2016年・2017年シーズンと神宮球場でのホームゲームは全試合観戦した。東京ドームや横浜スタジアムなど東京近郊で行われるビジターでの試合も数試合ではあるが、足を運んでいる。にも関わらず、ヤクルトのお膝元と言ってもいい松山での試合には訪れたことがなかった。

元来、贔屓チームの遠征が好きではないことがその理由のひとつだろう。雨天中止や負けたときの悲壮感など、多くのマイナス面が頭をよぎるからだ。しかし、年齢を重ねたからなのか、それとも単純な興味なのかはわからないが、4月頭には航空券と宿泊する宿、そしてチケットを抑えていた。宿は四国四商の一角である松山商業高のすぐそばだ。

2連戦の初日は朝から雨。その日に日本中を駆け巡った衣笠祥雄氏の訃報に涙するかのような強い雨足。試合開始までに上がる見込みはなく、15時には試合中止が決まっていた。このような中止がイヤで今まで遠征を避けてきたはずだが、不思議となにも感じなかった。

ロープウェイからの風景

Ⓒ勝田聡

 

明くる朝は雨も上がり、風はあるものの天候自体は悪くない。試合開始までに松山城を訪れるなどの観光にはもってこいの気候だ。これも遠征の醍醐味なのだろう。観戦グッズを身につけ松山城へと足を運ぶ。観光名所でもある松山城には多くの野球ファンの姿が見えた。阪神ファン、ヤクルトファンまさに呉越同舟となりロープウェイで市街地から城を目指す。

服装、かばん、身につけているグッズ──こういったもので他人ではあるが、同じ野球ファンとわかる瞬間がある。違うチームのファンであっても一種の親近感は湧いてくる。この日は(も)阪神ファンのほうがやはり多く、その存在感も際立っていた。これは松山に限ったことではないと思うが、阪神ファンはユニフォームに刺繍する人が多い。球場に足を運んだことがあるファンなら理解できると思うが、いかにも「タイガース」といったアレだ。なぜか阪神ファンに多い。理由はわからないけれども。

松山商と済美高はご近所だった

正岡子規の句が刻まれた石碑

Ⓒ勝田聡

 

松山城を後にし、松山市駅へ直行。試合開始2時間前くらいだろうか。坊っちゃんスタジアムへ向かうバスに乗り込んだ。途中のバス停で「済美高前」があり、以外にも松山商と済美高はこんなにも近いのか。などと考えているうちにスタジアムへ到着。初めて訪れる球場ということもあり、あたりを散策してから球場内へ入る。正岡子規の句が刻まれた石碑もそこにはあった。

坊っちゃんスタジアム

Ⓒ勝田聡

 

見える景色が違う──あたりまえではあるが、ホームゲームとはいえ球場が違うことで、一塁側から見える景色が違うのだ。神宮球場では、日本青年館、建設中の国立競技場が見えるが、ここではもちろんそういったものは見えない。見えるのは山をはじめとした自然だった。

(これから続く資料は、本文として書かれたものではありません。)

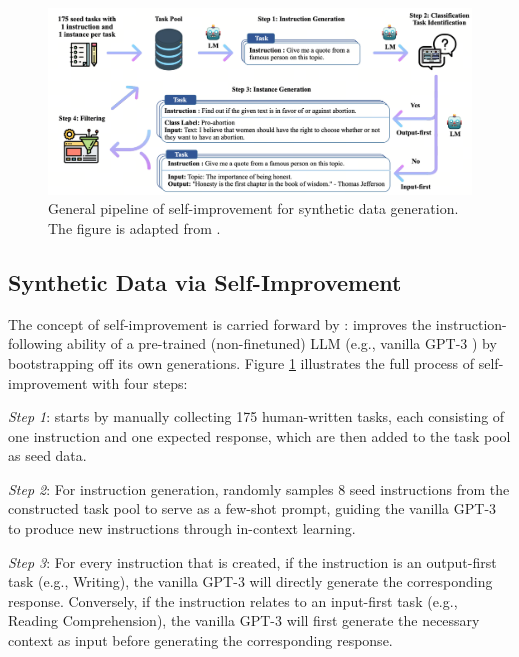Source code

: \documentclass[11pt]{article}
\begin{document}
\begin{figure}
    \centering
    \includegraphics[width=0.95\linewidth]{figures/self_improvement_process.png}   
    \caption{General pipeline of self-improvement for synthetic data generation. The figure is adapted from \citet{wang2022self}.}
    \label{fig:self_improvement_process}
\end{figure}

\subsection{Synthetic Data via Self-Improvement}
\label{sub_section_self_improvment}

The concept of self-improvement is carried forward by \citet{wang2022self}: improves the instruction-following ability of a pre-trained (non-finetuned) LLM (e.g., vanilla GPT-3 \cite{Brown2020LanguageMA}) by bootstrapping off its own generations. Figure \ref{fig:self_improvement_process} illustrates the full process of self-improvement with four steps: 

\textit{Step 1}: \citet{wang2022self} starts by manually collecting 175 human-written tasks, each consisting of one instruction and one expected response, which are then added to the task pool as seed data.

\textit{Step 2}: For instruction generation, \citet{wang2022self} randomly samples 8 seed instructions from the constructed task pool to serve as a few-shot prompt, guiding the vanilla GPT-3 to produce new instructions through in-context learning.

\textit{Step 3}: For every instruction that is created, if the instruction is an output-first task (e.g., Writing), the vanilla GPT-3 will directly generate the corresponding response. Conversely, if the instruction relates to an input-first task (e.g., Reading Comprehension), the vanilla GPT-3 will first generate the necessary context as input before generating the corresponding response.
\end{document}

風が強く、スコアボード上の国旗がなびいているなかでの試合。阪神先発はエースのランディ・メッセンジャーということもあり、淡々と試合は進む。9回表までで1-4とヤクルトは3点のビハインド。ここまでに、本塁打はなく目立った動きはない。このまま負けると見どころのない試合に終わってしまう。

「西浦、出塁しろ」という願い

しかし、最終回にドラマはあった。

1死後にウラディミール・バレンティンが安打で出塁。続く雄平は凡退しあとひとり。バッターボックスには、この日ノーヒットの西浦直亨。そしてネクストバッターズサークルには地元である済美高出身の鵜久森淳志。ネクストに「91」の背番号が見えた瞬間、ライトスタンド、そして一塁側の内野席はざわついた。この日一番の願いだっただろう。

「西浦、出塁しろ」

と多くのファンが思い、口に出した。

もし、日本人投手であれば「空気を読む」いや、今風に言えば「忖度」することがあってもおかしくない(おかしい)場面だが、阪神のマウンドには守護神のラファエル・ドリス。鵜久森の出身地など知らないであろうし、興味もないだろう。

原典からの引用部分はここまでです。